I stumbled upon this question and I'm unable to solve it. Any help is much appreciated.
You are given an array S made of N strings and an integer K. Choose at most K letters from the alphabet that will allow you to build as many strings from array S as possible. Any of the chosen letters can be used multiple times when building the strings. What is the maximum number of strings that can be built?
Example:
S = ["a","aa","ab","bb","bc","bd"] K = 1 answer = 2; pick letter 'a' to build strings ["a","aa"]
I seriously have no idea how to solve this...
I think this problem would be NP-hard, except that there are only 26 letters. That bound makes the problem easy.
The first step is to pick either the problem or its complement to solve. Let's say there are U letters that are actually used in strings.

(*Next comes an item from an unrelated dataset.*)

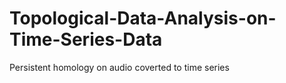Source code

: # Topological-Data-Analysis-on-Time-Series-Data
Persistent homology on audio coverted to time series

If K <= U/2, then just try all C(U,K) ways to choose K of U letters and find the largest number of words you can build. There are at most 10,600,400 combinations.
If K > U/2. then try all C(U,U-K) ways to choose U-K letters, and find the combination that is used in the fewest number of words. The remaining words are the ones that can be built with the letters you don't choose. Again there are at most 10,600,400 combinations to try.
This takes linear time. There's a constant factor of 10 million, but with careful optimization you can make this quite fast.
I would probably transform each word into a bit-mask of the letters that it uses, make an array of bit masks for each chosen combination, and then match each word against each mask. If I'm trying to build words, I add 1 for every mask where
(word&mask)==word. If I'm counting hits, I add 1 for every mask where(word&mask)!=0. Precalculating some mask subsets can speed this up.